Hydrogen gas promotes neuroprotection and upregulates ATF5 expression in neonatal hypoxic-ischemic brain injury.

Abstract

Using neonatal piglets—whose brain architecture closely parallels that of human newborns—this study examined cell-type-specific responses to hydrogen gas following hypoxic-ischemic (HI) brain injury. Hydrogen gas administration markedly reduced HI-induced apoptosis in cortical neurons and white matter oligodendrocytes, maintaining cell densities comparable to uninjured controls. Concurrently, microglial activation, astrocyte proliferation, and myelin loss were all diminished. RNAscope analysis demonstrated that hydrogen gas elevated expression of the anti-apoptotic transcription factor ATF5 in both neurons and mature oligodendrocytes, pointing to a cell-specific protective mechanism.

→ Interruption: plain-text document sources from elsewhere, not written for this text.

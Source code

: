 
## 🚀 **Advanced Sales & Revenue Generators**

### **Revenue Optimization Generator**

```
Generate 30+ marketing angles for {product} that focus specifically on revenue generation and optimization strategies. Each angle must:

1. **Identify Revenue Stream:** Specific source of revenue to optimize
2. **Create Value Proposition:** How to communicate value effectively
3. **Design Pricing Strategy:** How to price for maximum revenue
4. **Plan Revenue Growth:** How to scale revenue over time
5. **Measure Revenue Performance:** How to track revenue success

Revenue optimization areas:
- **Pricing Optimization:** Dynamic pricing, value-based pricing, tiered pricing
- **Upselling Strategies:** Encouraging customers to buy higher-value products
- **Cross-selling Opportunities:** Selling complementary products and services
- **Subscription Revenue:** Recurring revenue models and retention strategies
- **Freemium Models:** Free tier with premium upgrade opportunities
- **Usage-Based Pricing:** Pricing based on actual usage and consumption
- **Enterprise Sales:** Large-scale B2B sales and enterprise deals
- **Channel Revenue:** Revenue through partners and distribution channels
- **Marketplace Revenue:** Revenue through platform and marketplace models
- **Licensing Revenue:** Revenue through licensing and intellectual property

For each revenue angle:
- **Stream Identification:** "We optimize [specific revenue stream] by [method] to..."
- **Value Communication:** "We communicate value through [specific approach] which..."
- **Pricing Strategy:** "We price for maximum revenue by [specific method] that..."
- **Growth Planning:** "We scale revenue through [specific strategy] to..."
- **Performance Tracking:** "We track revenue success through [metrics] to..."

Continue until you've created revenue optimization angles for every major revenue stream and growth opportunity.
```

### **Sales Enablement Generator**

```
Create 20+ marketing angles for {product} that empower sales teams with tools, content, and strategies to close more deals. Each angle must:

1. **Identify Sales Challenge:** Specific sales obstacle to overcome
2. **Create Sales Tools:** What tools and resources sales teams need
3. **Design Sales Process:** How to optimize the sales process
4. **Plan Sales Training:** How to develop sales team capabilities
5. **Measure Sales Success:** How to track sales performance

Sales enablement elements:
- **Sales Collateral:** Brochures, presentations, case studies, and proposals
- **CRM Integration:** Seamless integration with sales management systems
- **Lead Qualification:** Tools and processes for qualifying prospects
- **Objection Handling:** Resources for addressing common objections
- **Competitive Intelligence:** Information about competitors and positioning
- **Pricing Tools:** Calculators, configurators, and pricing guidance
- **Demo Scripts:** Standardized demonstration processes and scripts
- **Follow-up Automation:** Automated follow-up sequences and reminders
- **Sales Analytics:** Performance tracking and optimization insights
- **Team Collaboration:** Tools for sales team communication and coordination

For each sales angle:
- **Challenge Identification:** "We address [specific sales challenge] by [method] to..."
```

These results identify ATF5 as a candidate molecular mediator of hydrogen gas-mediated neuroprotection in the neonatal HI setting.

Mechanism

Hydrogen gas upregulates the anti-apoptotic transcription factor ATF5 in cortical neurons and mature oligodendrocytes, suppressing hypoxia-ischemia-induced apoptosis and thereby preserving cell density in neonatal brain tissue.